Desde aquí arriba todo estaba extrañamente silencioso: el ruido del tráfico se había atenuado y no se percibían sonidos de combate. Todo parecía normal, con las luces de la Franja brillando en la distancia y eclipsando la marquesina plagada de estrellas situada en lo alto. Pero una ráfaga repentina de viento procedente de la base de una torre me empujó con tanta fuerza que me hizo retroceder un paso. Con ella vino un olor a pólvora y ozono. Parecía que estaba en el lugar correcto.
Volví a acercarme con cuidado al borde del tejado y vi el aparcamiento a mis pies, una imagen caótica. El humo azul casi se había disipado en un lado y dejaba ver coches quemados y destrozados, una serie de cuerpos evidentemente muertos y Tomas, de pie frente a una multitud de curiosos espectadores haciendo su imitación de Obi Wan: «Estos no son los droides que estás buscando», mientras un hombre rata se acercaba a la puerta de atrás dejando un rastro de sangre en el suelo.
En el otro extremo del aparcamiento, alejado de la carretera, la limpieza había empezado.

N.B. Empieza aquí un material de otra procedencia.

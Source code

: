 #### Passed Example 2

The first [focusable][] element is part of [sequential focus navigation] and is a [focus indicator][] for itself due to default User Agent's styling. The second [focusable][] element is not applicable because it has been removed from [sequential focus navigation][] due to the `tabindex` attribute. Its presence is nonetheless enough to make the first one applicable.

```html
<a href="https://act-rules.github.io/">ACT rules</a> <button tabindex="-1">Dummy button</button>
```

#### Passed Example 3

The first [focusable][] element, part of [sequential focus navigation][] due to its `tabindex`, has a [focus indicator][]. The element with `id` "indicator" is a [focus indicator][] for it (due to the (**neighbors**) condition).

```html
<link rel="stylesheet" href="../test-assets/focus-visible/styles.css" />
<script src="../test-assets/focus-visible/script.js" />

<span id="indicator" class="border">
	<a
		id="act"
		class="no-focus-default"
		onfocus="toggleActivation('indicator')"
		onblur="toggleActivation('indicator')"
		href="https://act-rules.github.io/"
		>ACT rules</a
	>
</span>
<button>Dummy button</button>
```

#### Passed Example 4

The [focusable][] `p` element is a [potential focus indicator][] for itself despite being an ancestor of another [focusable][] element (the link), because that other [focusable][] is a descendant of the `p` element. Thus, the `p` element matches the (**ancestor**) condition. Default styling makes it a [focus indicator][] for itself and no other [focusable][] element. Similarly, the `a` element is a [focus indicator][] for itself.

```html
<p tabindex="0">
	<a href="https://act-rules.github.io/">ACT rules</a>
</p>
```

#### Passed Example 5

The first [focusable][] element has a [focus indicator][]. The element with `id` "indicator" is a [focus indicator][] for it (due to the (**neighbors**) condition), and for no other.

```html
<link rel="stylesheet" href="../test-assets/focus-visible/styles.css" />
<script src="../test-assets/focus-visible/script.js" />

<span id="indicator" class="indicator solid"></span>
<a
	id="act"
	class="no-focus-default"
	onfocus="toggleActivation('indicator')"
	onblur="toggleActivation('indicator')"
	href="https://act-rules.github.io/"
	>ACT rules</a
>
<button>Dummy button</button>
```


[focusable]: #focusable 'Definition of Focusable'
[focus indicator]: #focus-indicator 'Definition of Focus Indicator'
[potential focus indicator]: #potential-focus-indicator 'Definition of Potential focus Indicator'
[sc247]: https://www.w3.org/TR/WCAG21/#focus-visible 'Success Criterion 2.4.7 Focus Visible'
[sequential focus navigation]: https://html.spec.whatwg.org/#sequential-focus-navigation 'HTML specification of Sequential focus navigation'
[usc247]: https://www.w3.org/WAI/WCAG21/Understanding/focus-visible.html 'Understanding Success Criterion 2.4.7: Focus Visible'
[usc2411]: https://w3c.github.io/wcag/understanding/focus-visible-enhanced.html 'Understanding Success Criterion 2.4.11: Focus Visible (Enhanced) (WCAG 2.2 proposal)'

Fue ligeramente interrumpida por una vampiresa que corría por el aparcamiento agitando las manos frenéticamente mientras le salían llamas de la espalda de su chaqueta. Mircea se movió para interceptarla, mientras más vampiros emergían de un par de limusinas plateadas que estaban aparcadas en el otro extremo del casino. Mircea consiguió que la vampiresa enloquecida recuperase el control con una sola palabra, y otros saltaron sobre ella con mantas para apagar las llamas. Poco después me vi junto a Françoise y un punto brillante que supuse que era el destello de la duendecilla.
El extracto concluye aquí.